■ **Problem to solve**: The answer must be the complete listing, copied exactly.
╭─ Data provided
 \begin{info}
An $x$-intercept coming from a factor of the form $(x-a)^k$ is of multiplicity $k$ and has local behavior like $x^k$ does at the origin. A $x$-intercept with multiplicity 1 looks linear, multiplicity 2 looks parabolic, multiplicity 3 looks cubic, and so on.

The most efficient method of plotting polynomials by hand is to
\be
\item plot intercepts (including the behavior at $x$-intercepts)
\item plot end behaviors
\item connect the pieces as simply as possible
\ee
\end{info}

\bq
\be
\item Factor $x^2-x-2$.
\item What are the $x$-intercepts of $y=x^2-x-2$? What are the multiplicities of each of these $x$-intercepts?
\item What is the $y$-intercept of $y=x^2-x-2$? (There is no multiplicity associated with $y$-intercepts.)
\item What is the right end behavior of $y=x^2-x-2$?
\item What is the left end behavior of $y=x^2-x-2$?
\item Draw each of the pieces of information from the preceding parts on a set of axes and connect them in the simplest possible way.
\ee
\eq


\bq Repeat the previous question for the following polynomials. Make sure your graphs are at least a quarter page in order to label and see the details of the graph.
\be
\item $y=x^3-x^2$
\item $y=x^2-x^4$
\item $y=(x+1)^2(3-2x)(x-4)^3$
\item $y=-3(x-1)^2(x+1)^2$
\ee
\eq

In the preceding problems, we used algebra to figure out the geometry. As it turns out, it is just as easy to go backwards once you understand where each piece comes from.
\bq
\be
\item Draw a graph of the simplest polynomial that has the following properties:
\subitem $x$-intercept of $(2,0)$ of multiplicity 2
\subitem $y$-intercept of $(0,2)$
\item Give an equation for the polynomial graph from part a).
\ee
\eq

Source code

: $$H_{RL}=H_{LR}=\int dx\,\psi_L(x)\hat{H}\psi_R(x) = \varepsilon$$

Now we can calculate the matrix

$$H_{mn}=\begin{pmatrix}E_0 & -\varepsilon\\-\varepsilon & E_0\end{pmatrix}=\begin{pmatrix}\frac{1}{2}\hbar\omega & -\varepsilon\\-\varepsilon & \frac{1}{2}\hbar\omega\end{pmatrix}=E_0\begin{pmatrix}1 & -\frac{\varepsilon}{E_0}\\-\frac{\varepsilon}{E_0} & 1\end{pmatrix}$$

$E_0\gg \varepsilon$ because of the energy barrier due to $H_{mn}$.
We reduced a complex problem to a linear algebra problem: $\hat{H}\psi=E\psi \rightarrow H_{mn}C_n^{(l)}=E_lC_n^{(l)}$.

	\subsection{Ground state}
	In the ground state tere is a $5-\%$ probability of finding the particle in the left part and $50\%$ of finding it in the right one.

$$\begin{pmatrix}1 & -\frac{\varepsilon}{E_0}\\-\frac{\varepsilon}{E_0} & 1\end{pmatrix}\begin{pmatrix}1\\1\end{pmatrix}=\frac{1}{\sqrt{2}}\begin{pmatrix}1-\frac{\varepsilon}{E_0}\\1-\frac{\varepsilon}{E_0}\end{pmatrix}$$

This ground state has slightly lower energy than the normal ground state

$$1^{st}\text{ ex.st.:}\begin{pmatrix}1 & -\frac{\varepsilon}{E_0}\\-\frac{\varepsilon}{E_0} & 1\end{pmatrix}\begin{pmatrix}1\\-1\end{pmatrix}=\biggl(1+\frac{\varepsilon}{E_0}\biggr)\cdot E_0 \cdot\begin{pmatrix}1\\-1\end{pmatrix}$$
╰─
■ **Result of the task**:
 \begin{info}
An $x$-intercept coming from a factor of the form $(x-a)^k$ is of multiplicity $k$ and has local behavior like $x^k$ does at the origin. A $x$-intercept with multiplicity 1 looks linear, multiplicity 2 looks parabolic, multiplicity 3 looks cubic, and so on.

The most efficient method of plotting polynomials by hand is to
\be
\item plot intercepts (including the behavior at $x$-intercepts)
\item plot end behaviors
\item connect the pieces as simply as possible
\ee
\end{info}

\bq
\be
\item Factor $x^2-x-2$.
\item What are the $x$-intercepts of $y=x^2-x-2$? What are the multiplicities of each of these $x$-intercepts?
\item What is the $y$-intercept of $y=x^2-x-2$? (There is no multiplicity associated with $y$-intercepts.)
\item What is the right end behavior of $y=x^2-x-2$?
\item What is the left end behavior of $y=x^2-x-2$?
\item Draw each of the pieces of information from the preceding parts on a set of axes and connect them in the simplest possible way.
\ee
\eq


\bq Repeat the previous question for the following polynomials. Make sure your graphs are at least a quarter page in order to label and see the details of the graph.
\be
\item $y=x^3-x^2$
\item $y=x^2-x^4$
\item $y=(x+1)^2(3-2x)(x-4)^3$
\item $y=-3(x-1)^2(x+1)^2$
\ee
\eq

In the preceding problems, we used algebra to figure out the geometry. As it turns out, it is just as easy to go backwards once you understand where each piece comes from.
\bq
\be
\item Draw a graph of the simplest polynomial that has the following properties:
\subitem $x$-intercept of $(2,0)$ of multiplicity 2
\subitem $y$-intercept of $(0,2)$
\item Give an equation for the polynomial graph from part a).
\ee
\eq

Source code

: $$H_{RL}=H_{LR}=\int dx\,\psi_L(x)\hat{H}\psi_R(x) = \varepsilon$$

Now we can calculate the matrix

$$H_{mn}=\begin{pmatrix}E_0 & -\varepsilon\\-\varepsilon & E_0\end{pmatrix}=\begin{pmatrix}\frac{1}{2}\hbar\omega & -\varepsilon\\-\varepsilon & \frac{1}{2}\hbar\omega\end{pmatrix}=E_0\begin{pmatrix}1 & -\frac{\varepsilon}{E_0}\\-\frac{\varepsilon}{E_0} & 1\end{pmatrix}$$

$E_0\gg \varepsilon$ because of the energy barrier due to $H_{mn}$.
We reduced a complex problem to a linear algebra problem: $\hat{H}\psi=E\psi \rightarrow H_{mn}C_n^{(l)}=E_lC_n^{(l)}$.

	\subsection{Ground state}
	In the ground state tere is a $5-\%$ probability of finding the particle in the left part and $50\%$ of finding it in the right one.

$$\begin{pmatrix}1 & -\frac{\varepsilon}{E_0}\\-\frac{\varepsilon}{E_0} & 1\end{pmatrix}\begin{pmatrix}1\\1\end{pmatrix}=\frac{1}{\sqrt{2}}\begin{pmatrix}1-\frac{\varepsilon}{E_0}\\1-\frac{\varepsilon}{E_0}\end{pmatrix}$$

This ground state has slightly lower energy than the normal ground state

$$1^{st}\text{ ex.st.:}\begin{pmatrix}1 & -\frac{\varepsilon}{E_0}\\-\frac{\varepsilon}{E_0} & 1\end{pmatrix}\begin{pmatrix}1\\-1\end{pmatrix}=\biggl(1+\frac{\varepsilon}{E_0}\biggr)\cdot E_0 \cdot\begin{pmatrix}1\\-1\end{pmatrix}$$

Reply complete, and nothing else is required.